In the case of Colon v. U.S. Department of State , 2 F.Supp.2d 43 (1998), plaintiff was a United States citizen and resident of Puerto Rico, who executed an oath of renunciation before a consular officer at the U.S. Embassy in Santo Domingo. The U.S. District Court for the District of Columbia rejected Colon’s petition for a writ of mandamus directing the Secretary of State to approve a Certificate of Loss of Nationality in the case because the plaintiff wanted to retain one of the primary benefits of U.S. citizenship while claiming he was not a U.S. citizen. The Court described the plaintiff as a person, “claiming to renounce all rights and privileges of United States citizenship, [while] Plaintiff wants to continue to exercise one of the fundamental rights of citizenship, namely to travel freely throughout the world and when he wants to, return and reside in the United States.” See also Jose Fufi Santori v. United States of America , 1994 U.S. App. LEXIS 16299 (1994) for a similar case.

A person who wants to renounce U.S. citizenship cannot decide to retain some of the privileges of citizenship, as this would be logically inconsistent with the concept of renunciation. Thus, such a person can be said to lack a full understanding of renouncing citizenship and/or lack the necessary intent to renounce citizenship, and the Department of State will not approve a loss of citizenship in such instances.

Persons intending to renounce U.S. citizenship should be aware that, unless they already possess a foreign nationality, they may be rendered stateless and, thus, lack the protection of any government. They may also have difficulty traveling as they may not be entitled to a passport from any country.

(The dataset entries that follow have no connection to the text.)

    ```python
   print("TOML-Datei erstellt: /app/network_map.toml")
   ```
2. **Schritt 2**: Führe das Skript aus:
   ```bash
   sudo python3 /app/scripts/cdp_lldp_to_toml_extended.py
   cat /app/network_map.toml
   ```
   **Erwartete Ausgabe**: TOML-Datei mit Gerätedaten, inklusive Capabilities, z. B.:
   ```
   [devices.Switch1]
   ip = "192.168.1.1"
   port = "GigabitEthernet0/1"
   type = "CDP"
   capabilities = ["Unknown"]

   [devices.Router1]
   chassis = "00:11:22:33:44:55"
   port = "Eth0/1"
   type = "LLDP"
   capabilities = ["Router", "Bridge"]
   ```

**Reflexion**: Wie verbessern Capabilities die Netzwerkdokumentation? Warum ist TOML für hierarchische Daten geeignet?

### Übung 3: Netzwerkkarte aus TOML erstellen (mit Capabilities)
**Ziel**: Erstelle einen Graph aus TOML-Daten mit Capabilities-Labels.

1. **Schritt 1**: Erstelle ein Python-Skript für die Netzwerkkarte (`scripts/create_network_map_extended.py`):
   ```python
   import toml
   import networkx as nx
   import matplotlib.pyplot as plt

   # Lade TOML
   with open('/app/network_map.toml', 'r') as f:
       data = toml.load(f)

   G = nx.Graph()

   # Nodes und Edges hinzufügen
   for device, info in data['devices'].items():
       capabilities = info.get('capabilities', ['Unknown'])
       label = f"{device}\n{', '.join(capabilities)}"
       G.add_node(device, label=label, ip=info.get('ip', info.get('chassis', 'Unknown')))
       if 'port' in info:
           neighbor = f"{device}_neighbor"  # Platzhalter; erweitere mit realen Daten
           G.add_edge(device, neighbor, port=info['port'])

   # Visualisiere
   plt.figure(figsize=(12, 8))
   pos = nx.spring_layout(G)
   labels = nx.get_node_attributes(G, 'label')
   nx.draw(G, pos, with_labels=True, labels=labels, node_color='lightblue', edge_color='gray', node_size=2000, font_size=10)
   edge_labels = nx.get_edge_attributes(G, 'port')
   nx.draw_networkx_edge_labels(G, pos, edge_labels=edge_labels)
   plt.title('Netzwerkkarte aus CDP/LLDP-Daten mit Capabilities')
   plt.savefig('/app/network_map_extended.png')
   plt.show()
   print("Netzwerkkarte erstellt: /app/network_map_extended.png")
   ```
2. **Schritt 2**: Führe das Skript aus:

Even if they were not stateless, they would still be required to obtain a visa to travel to the United States, or show that they are eligible for admission pursuant to the terms of the Visa Waiver Pilot Program (VWPP). If found ineligible for a visa or the VWPP to come to the U.S., a renunciant, under certain circumstances, could be barred from entering the United States. Nonetheless, renunciation of U.S. citizenship may not prevent a foreign country from deporting that individual back to the United States in some non-citizen status.

Also, persons who wish to renounce U.S. citizenship should also be aware that the fact that a person has renounced U.S. citizenship may have no effect whatsoever on his or her U.S. tax or military service obligations (contact the Internal Revenue Service or U.S. Selective Service for more information). In addition, the act of renouncing U.S. citizenship will not allow persons to avoid possible prosecution for crimes which they may have committed in the United States, or escape the repayment of financial obligations previously incurred in the United States or incurred as United States citizens abroad.

Parents cannot renounce U.S. citizenship on behalf of their minor children. Before an oath of renunciation will be administered under Section 349(a)(5) of the INA, a person under the age of eighteen must convince a U.S. diplomatic or consular officer that he/she fully understands the nature and consequences of the oath of renunciation, is not subject to duress or undue influence, and is voluntarily seeking to renounce his/her U.S. citizenship.

Finally, those contemplating a renunciation of U.S. citizenship should understand that the act is irrevocable, except as provided in section 351 of the INA (8 U.S.C. 1483) and cannot be canceled or set aside absent successful administrative or judicial appeal. (Section 351(b) of the INA provides that an applicant who renounced his or her U.S. citizenship before the age of eighteen can have that citizenship reinstated if he or she makes that desire known to the Department of State within six months after attaining the age of eighteen. See also Title 22, Code of Federal Regulations, section 50.20).

Renunciation is the most unequivocal way in which a person can manifest an intention to relinquish U.S. citizenship. Please consider the effects of renouncing U.S. citizenship, described above, before taking this serious and irrevocable action.